Tra i vari sintomi della vaginite o vulvite, il più comunemente lamentato dalle pazienti consiste nel bruciore che accompagna l’irritazione. Questo stesso sintomo varia di intensità sia a seconda della durata di tale condizione patologica, sia in relazione all’agente scatenante.

Prurito vaginale

Se il prurito è localizzato a livello vaginale è importante intervenire presto affinché non evolva in bruciore e non si espanda alle zone limitrofe. Dunque chiedere un consulto per individuare la causa da curare è il primo passo. Nel contempo bisogna rivedere le proprie abitudini riguardo l’igiene intima ed il tessuto della biancheria intima utilizzata. Bisogna eliminare l’uso dei salvaslip al di fuori del periodo mestruale, e l’uso di jeans troppo stretti.

Prurito intimo esterno

Fondamentalmente lo stesso tipo di approccio deve essere adottato nel caso in cui il prurito è localizzato a livello vulvare o perineale. Anche in questo caso bisogna intervenire prima che il processo infiammatorio si espanda alle zone limitrofe. Anche se a livello esterno è molto più probabile che si tratti di un’irritazione cutanea per cui bastano alcuni accorgimenti.

Bruciore e prurito intimo

Quando questi sintomi coesistono generalmente si tratta di un’infezione che incide a tal punto sulla cute o la mucosa vaginale da rendere insopportabile la condizione per la donna. Sarebbe necessario fissare un tampone per la rilevazione dello specifico agente determinante, in maniera tale da stabilire con lo specialista una terapia mirata all’eliminazione del problema.
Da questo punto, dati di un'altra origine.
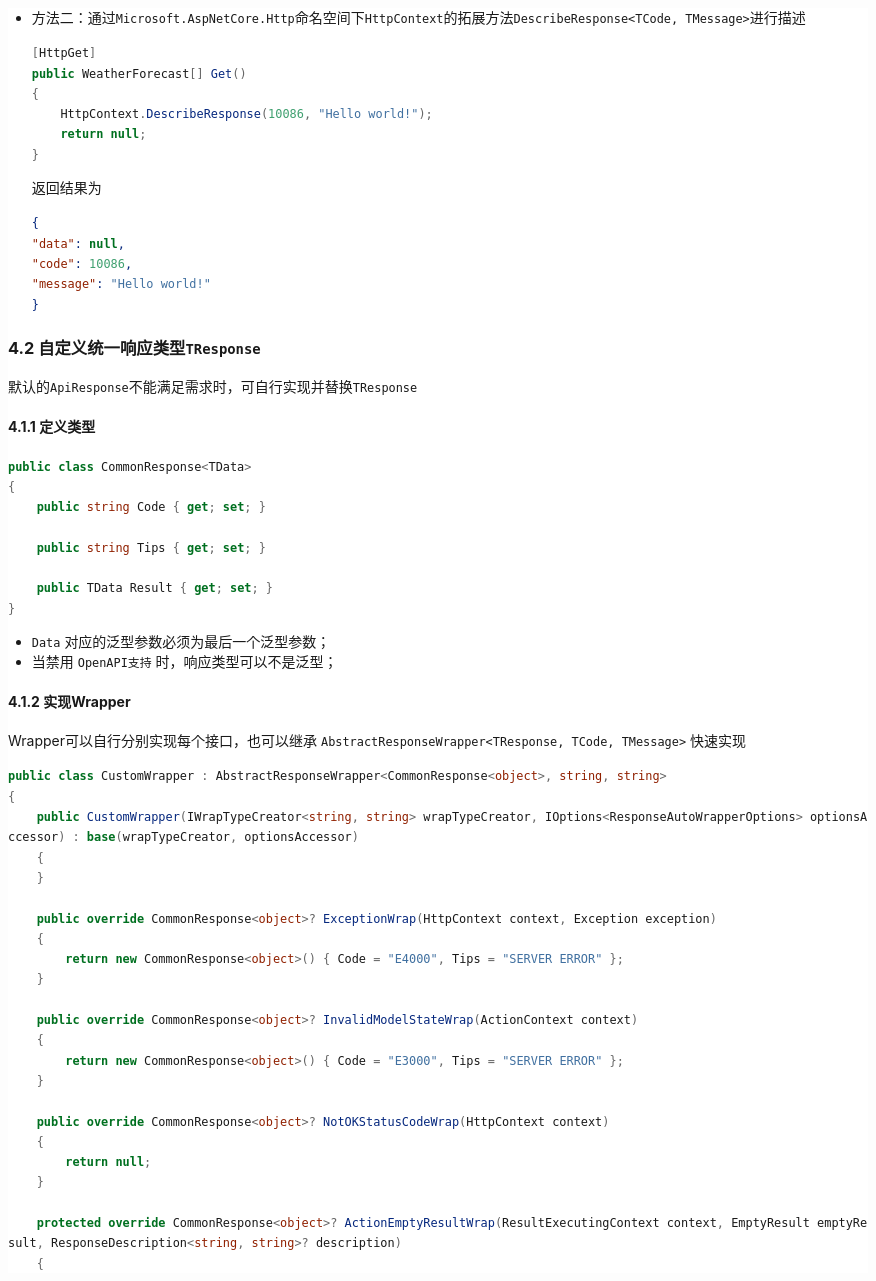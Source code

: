 - 方法二：通过`Microsoft.AspNetCore.Http`命名空间下`HttpContext`的拓展方法`DescribeResponse<TCode, TMessage>`进行描述
    ```C#
    [HttpGet]
    public WeatherForecast[] Get()
    {
        HttpContext.DescribeResponse(10086, "Hello world!");
        return null;
    }
    ```

    返回结果为
    ```json
    {
    "data": null,
    "code": 10086,
    "message": "Hello world!"
    }
    ```

### 4.2 自定义统一响应类型`TResponse`
默认的`ApiResponse`不能满足需求时，可自行实现并替换`TResponse`

#### 4.1.1 定义类型
```C#
public class CommonResponse<TData>
{
    public string Code { get; set; }

    public string Tips { get; set; }

    public TData Result { get; set; }
}
```
 - `Data` 对应的泛型参数必须为最后一个泛型参数；
 - 当禁用 `OpenAPI支持` 时，响应类型可以不是泛型；

#### 4.1.2 实现Wrapper
Wrapper可以自行分别实现每个接口，也可以继承 `AbstractResponseWrapper<TResponse, TCode, TMessage>` 快速实现

```C#
public class CustomWrapper : AbstractResponseWrapper<CommonResponse<object>, string, string>
{
    public CustomWrapper(IWrapTypeCreator<string, string> wrapTypeCreator, IOptions<ResponseAutoWrapperOptions> optionsAccessor) : base(wrapTypeCreator, optionsAccessor)
    {
    }

    public override CommonResponse<object>? ExceptionWrap(HttpContext context, Exception exception)
    {
        return new CommonResponse<object>() { Code = "E4000", Tips = "SERVER ERROR" };
    }

    public override CommonResponse<object>? InvalidModelStateWrap(ActionContext context)
    {
        return new CommonResponse<object>() { Code = "E3000", Tips = "SERVER ERROR" };
    }

    public override CommonResponse<object>? NotOKStatusCodeWrap(HttpContext context)
    {
        return null;
    }

    protected override CommonResponse<object>? ActionEmptyResultWrap(ResultExecutingContext context, EmptyResult emptyResult, ResponseDescription<string, string>? description)
    {
```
Prurito intimo in gravidanza

In gravidanza è molto poco probabile che il prurito intimo sia provocato da secchezza della mucosa vaginale. Perché nel corso della gravidanza vi è la cosiddetta idrorrea gravidica. Quest’ultima consiste nella presenza di perdite frequenti che hanno il compito di idratare e proteggere la vagina, ed indirettamente la gravidanza, dalla risalita di patogeni che potrebbero essere causa di processi infettivi.

Nonostante ciò possono insorgere comunque infezioni, anche micotiche. Per questo motivo vengono offerti alla donna in gravidanza dei tamponi vagino-rettali. In tal modo si potrà intervenire, in prossimità del parto, con terapia antibiotica in caso di necessità.